● **Saved data entries**:

┌────────

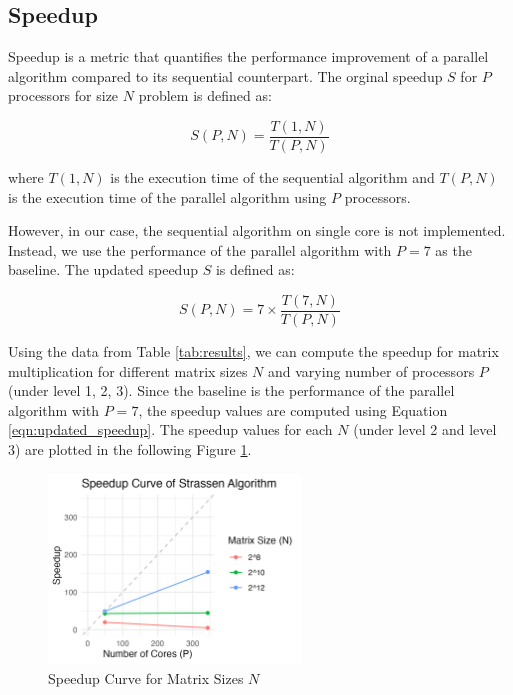 \documentclass[12pt,a4paper]{article}
\begin{document}
\subsection{Speedup}
Speedup is a metric that quantifies the performance improvement of a parallel algorithm compared to its sequential counterpart. 
The orginal speedup \( S \) for \( P \) processors for size $N$ problem is defined as:

\begin{equation*}
    S(P, N) = \frac{T(1,N)}{T(P, N)}
\end{equation*}

where \( T(1,N) \) is the execution time of the sequential algorithm and 
 \( T(P, N) \) is the execution time of the parallel algorithm using \( P \) processors.

However, in our case, the sequential algorithm on single core is not implemented. Instead, 
 we use the performance of the parallel algorithm with \( P = 7 \) as the baseline.
The updated speedup \( S \) is defined as:

\begin{equation}
    \label{eqn:updated_speedup}
    S(P, N) = 7 \times \frac{T(7,N)}{T(P, N)}
\end{equation}


 Using the data from Table \ref{tab:results}, 
  we can compute the speedup for matrix multiplication for different 
  matrix sizes \( N \) and varying number of processors \( P \) (under level 1, 2, 3). 
Since the baseline is the performance of the parallel algorithm with \( P = 7 \), 
 the speedup values are computed using Equation \ref{eqn:updated_speedup}.
The speedup values for each \( N \) (under level 2 and level 3) are plotted in the following Figure \ref{fig:speedup_curve}.

\begin{figure}
    \centering
    \includegraphics[width=0.6\textwidth]{speedup_curve.png}
    \caption{Speedup Curve for Matrix Sizes \( N \)}
    \label{fig:speedup_curve}
\end{figure}
\end{document}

└────────

● **ABOUT THIS EXERCISE**:
The answer must be an exact reproduction of the records, with every picture left out.

● **RESPONSE TO THE TASK**:
 \documentclass[12pt,a4paper]{article}
\begin{document}
\subsection{Speedup}
Speedup is a metric that quantifies the performance improvement of a parallel algorithm compared to its sequential counterpart. 
The orginal speedup \( S \) for \( P \) processors for size $N$ problem is defined as:

\begin{equation*}
    S(P, N) = \frac{T(1,N)}{T(P, N)}
\end{equation*}

where \( T(1,N) \) is the execution time of the sequential algorithm and 
 \( T(P, N) \) is the execution time of the parallel algorithm using \( P \) processors.

However, in our case, the sequential algorithm on single core is not implemented. Instead, 
 we use the performance of the parallel algorithm with \( P = 7 \) as the baseline.
The updated speedup \( S \) is defined as:

\begin{equation}
    \label{eqn:updated_speedup}
    S(P, N) = 7 \times \frac{T(7,N)}{T(P, N)}
\end{equation}


 Using the data from Table \ref{tab:results}, 
  we can compute the speedup for matrix multiplication for different 
  matrix sizes \( N \) and varying number of processors \( P \) (under level 1, 2, 3). 
Since the baseline is the performance of the parallel algorithm with \( P = 7 \), 
 the speedup values are computed using Equation \ref{eqn:updated_speedup}.
The speedup values for each \( N \) (under level 2 and level 3) are plotted in the following Figure \ref{fig:speedup_curve}.

\begin{figure}
    \centering
    \includegraphics[width=0.6\textwidth]{speedup_curve.png}
    \caption{Speedup Curve for Matrix Sizes \( N \)}
    \label{fig:speedup_curve}
\end{figure}
\end{document}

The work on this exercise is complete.